Section titled “Did You Know?”- Effective April 22, 2024, Terraform Cloud became HCP Terraform; the product workflow stayed recognizable, but the name aligned with HashiCorp Cloud Platform.
- The enhanced HCP Terraform Free tier includes 500 managed resources with no charge, so a small pilot can test remote runs, policy, and registry workflows before procurement.
- HCP Terraform run triggers can connect a workspace to up to 20 source workspaces, which is useful for dependency runs but dangerous if used as a broad fan-out mechanism.

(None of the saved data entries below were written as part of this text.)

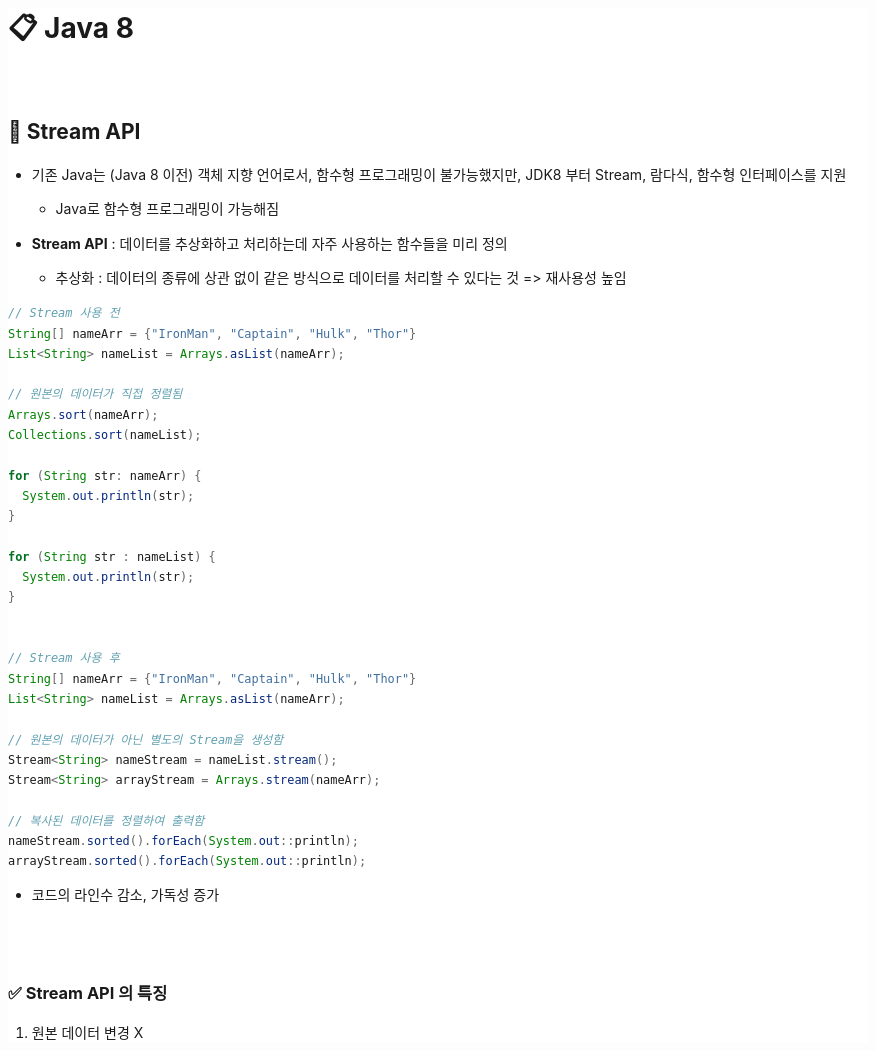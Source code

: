 # 📋 Java 8

<br>

## 📌 Stream API

- 기존 Java는 (Java 8 이전) 객체 지향 언어로서, 함수형 프로그래밍이 불가능했지만, JDK8 부터 Stream, 람다식, 함수형 인터페이스를 지원

  - Java로 함수형 프로그래밍이 가능해짐

- **Stream API** : 데이터를 추상화하고 처리하는데 자주 사용하는 함수들을 미리 정의

  - 추상화 : 데이터의 종류에 상관 없이 같은 방식으로 데이터를 처리할 수 있다는 것 => 재사용성 높임

```java
// Stream 사용 전
String[] nameArr = {"IronMan", "Captain", "Hulk", "Thor"}
List<String> nameList = Arrays.asList(nameArr);

// 원본의 데이터가 직접 정렬됨
Arrays.sort(nameArr);
Collections.sort(nameList);

for (String str: nameArr) {
  System.out.println(str);
}

for (String str : nameList) {
  System.out.println(str);
}


// Stream 사용 후
String[] nameArr = {"IronMan", "Captain", "Hulk", "Thor"}
List<String> nameList = Arrays.asList(nameArr);

// 원본의 데이터가 아닌 별도의 Stream을 생성함
Stream<String> nameStream = nameList.stream();
Stream<String> arrayStream = Arrays.stream(nameArr);

// 복사된 데이터를 정렬하여 출력함
nameStream.sorted().forEach(System.out::println);
arrayStream.sorted().forEach(System.out::println);
```

- 코드의 라인수 감소, 가독성 증가

<br><br>

### ✅ Stream API 의 특징

1. 원본 데이터 변경 X
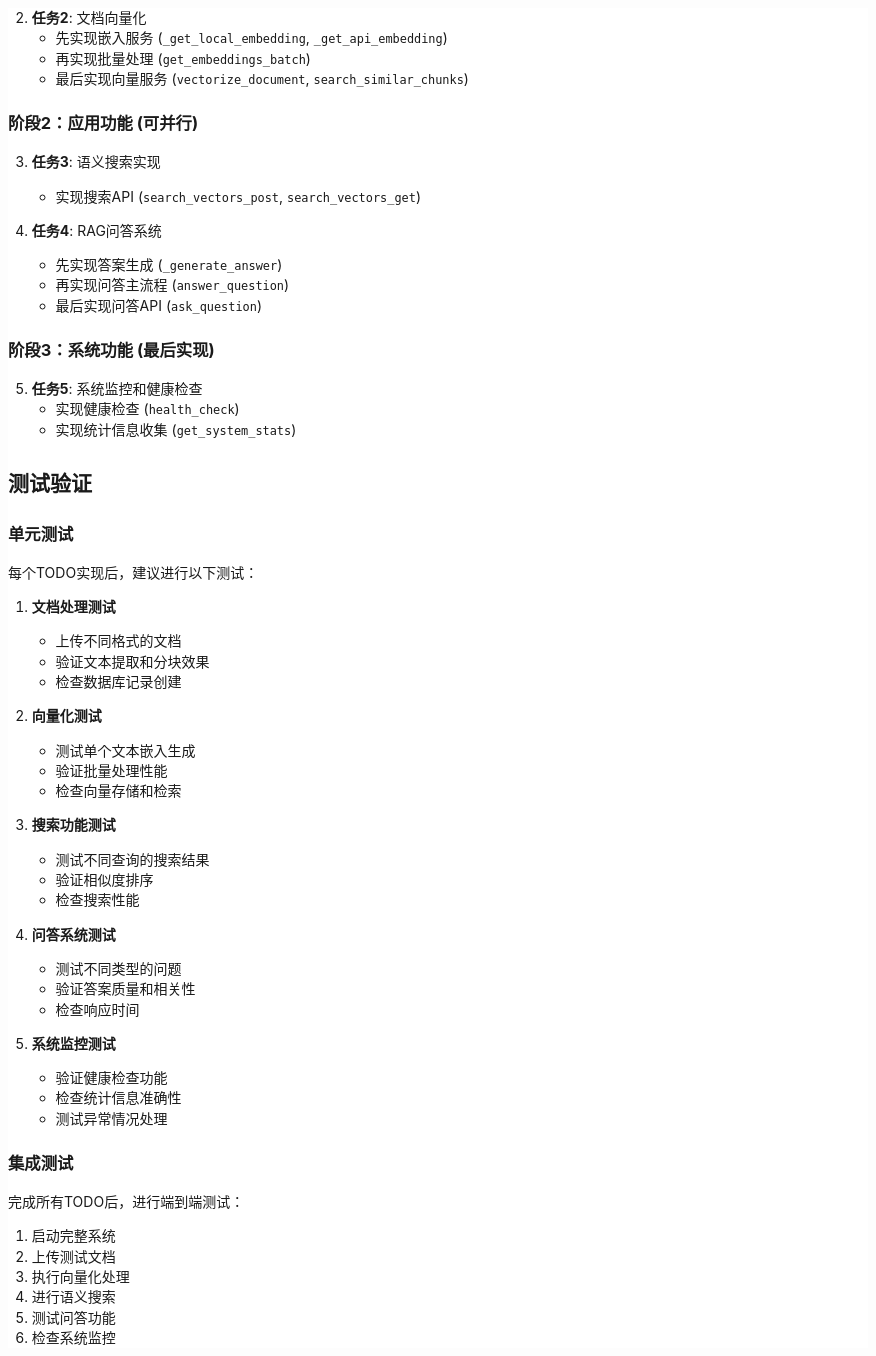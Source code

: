 2. **任务2**: 文档向量化
   - 先实现嵌入服务 (`_get_local_embedding`, `_get_api_embedding`)
   - 再实现批量处理 (`get_embeddings_batch`)
   - 最后实现向量服务 (`vectorize_document`, `search_similar_chunks`)

### 阶段2：应用功能 (可并行)
3. **任务3**: 语义搜索实现
   - 实现搜索API (`search_vectors_post`, `search_vectors_get`)

4. **任务4**: RAG问答系统
   - 先实现答案生成 (`_generate_answer`)
   - 再实现问答主流程 (`answer_question`)
   - 最后实现问答API (`ask_question`)

### 阶段3：系统功能 (最后实现)
5. **任务5**: 系统监控和健康检查
   - 实现健康检查 (`health_check`)
   - 实现统计信息收集 (`get_system_stats`)

## 测试验证

### 单元测试
每个TODO实现后，建议进行以下测试：

1. **文档处理测试**
   - 上传不同格式的文档
   - 验证文本提取和分块效果
   - 检查数据库记录创建

2. **向量化测试**
   - 测试单个文本嵌入生成
   - 验证批量处理性能
   - 检查向量存储和检索

3. **搜索功能测试**
   - 测试不同查询的搜索结果
   - 验证相似度排序
   - 检查搜索性能

4. **问答系统测试**
   - 测试不同类型的问题
   - 验证答案质量和相关性
   - 检查响应时间

5. **系统监控测试**
   - 验证健康检查功能
   - 检查统计信息准确性
   - 测试异常情况处理

### 集成测试
完成所有TODO后，进行端到端测试：

1. 启动完整系统
2. 上传测试文档
3. 执行向量化处理
4. 进行语义搜索
5. 测试问答功能
6. 检查系统监控
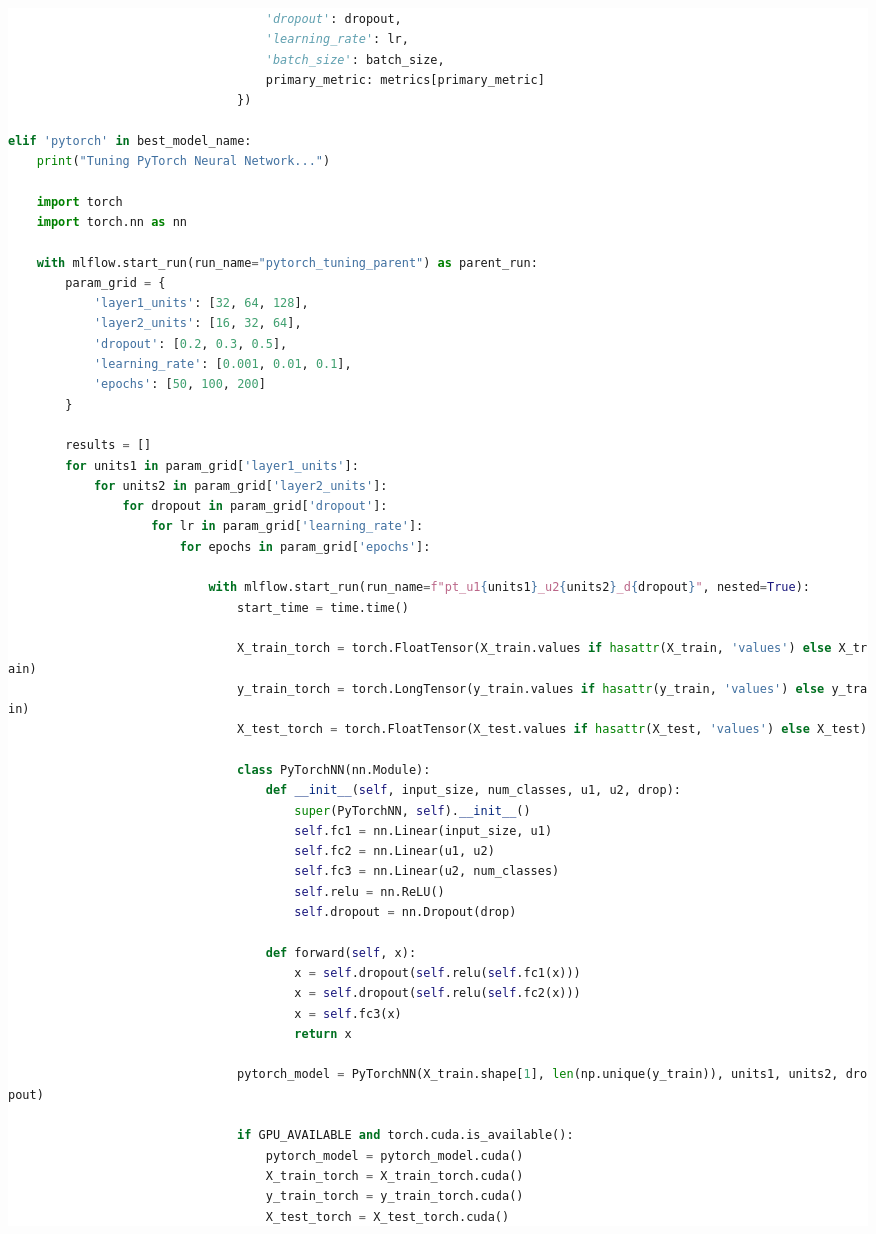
 ```python
                                    'dropout': dropout,
                                    'learning_rate': lr,
                                    'batch_size': batch_size,
                                    primary_metric: metrics[primary_metric]
                                })

elif 'pytorch' in best_model_name:
    print("Tuning PyTorch Neural Network...")

    import torch
    import torch.nn as nn

    with mlflow.start_run(run_name="pytorch_tuning_parent") as parent_run:
        param_grid = {
            'layer1_units': [32, 64, 128],
            'layer2_units': [16, 32, 64],
            'dropout': [0.2, 0.3, 0.5],
            'learning_rate': [0.001, 0.01, 0.1],
            'epochs': [50, 100, 200]
        }

        results = []
        for units1 in param_grid['layer1_units']:
            for units2 in param_grid['layer2_units']:
                for dropout in param_grid['dropout']:
                    for lr in param_grid['learning_rate']:
                        for epochs in param_grid['epochs']:

                            with mlflow.start_run(run_name=f"pt_u1{units1}_u2{units2}_d{dropout}", nested=True):
                                start_time = time.time()

                                X_train_torch = torch.FloatTensor(X_train.values if hasattr(X_train, 'values') else X_train)
                                y_train_torch = torch.LongTensor(y_train.values if hasattr(y_train, 'values') else y_train)
                                X_test_torch = torch.FloatTensor(X_test.values if hasattr(X_test, 'values') else X_test)

                                class PyTorchNN(nn.Module):
                                    def __init__(self, input_size, num_classes, u1, u2, drop):
                                        super(PyTorchNN, self).__init__()
                                        self.fc1 = nn.Linear(input_size, u1)
                                        self.fc2 = nn.Linear(u1, u2)
                                        self.fc3 = nn.Linear(u2, num_classes)
                                        self.relu = nn.ReLU()
                                        self.dropout = nn.Dropout(drop)

                                    def forward(self, x):
                                        x = self.dropout(self.relu(self.fc1(x)))
                                        x = self.dropout(self.relu(self.fc2(x)))
                                        x = self.fc3(x)
                                        return x

                                pytorch_model = PyTorchNN(X_train.shape[1], len(np.unique(y_train)), units1, units2, dropout)

                                if GPU_AVAILABLE and torch.cuda.is_available():
                                    pytorch_model = pytorch_model.cuda()
                                    X_train_torch = X_train_torch.cuda()
                                    y_train_torch = y_train_torch.cuda()
                                    X_test_torch = X_test_torch.cuda()

```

- HCP Terraform health assessments require Terraform 0.15.4 or later for drift detection and Terraform 1.3.0 or later for drift detection plus continuous validation.
Common Mistakes
Section titled “Common Mistakes”| Mistake | Why It Happens | How to Fix It |
|---|---|---|
| Treating HCP Terraform workspaces like CLI workspaces | The word “workspace” is overloaded | Model HCP workspaces as state, execution, permission, and run-history boundaries |
| Storing long-lived AWS keys as sensitive variables | It is faster than setting up OIDC | Use dynamic provider credentials and scope trust by organization, project, workspace, and phase |
| Enabling VCS runs without trigger filters in a mono-repo | The first setup uses default behavior | Set working directories and trigger patterns so unrelated commits do not queue runs |
| Making every policy hard mandatory immediately | Governance pressure turns into blocking pressure | Start advisory, measure violations, fix modules, then enforce |
| Letting no-code modules expose too many choices | Teams try to make one universal self-service form | Build narrow modules with safe defaults and allowed values |
| Ignoring drift alerts because “Terraform will fix it later” | Alerts are noisy without ownership | Route each workspace to an owner and triage whether to revert, accept, or repair state |
| Comparing HCP Terraform only to EC2 cost for Atlantis | Compute is easy to price and labor is not | Include patching, HA, audit, policy, secrets, and support labor in the comparison |
| Leaving the old CI apply path active after migration | Teams fear losing rollback options | Disable old applies, keep read-only checks if needed, and document a state rollback process |
Your team opens a pull request that changes a production database instance size. The speculative plan passes, but after merge the normal HCP Terraform run shows a different replacement plan. What do you check first?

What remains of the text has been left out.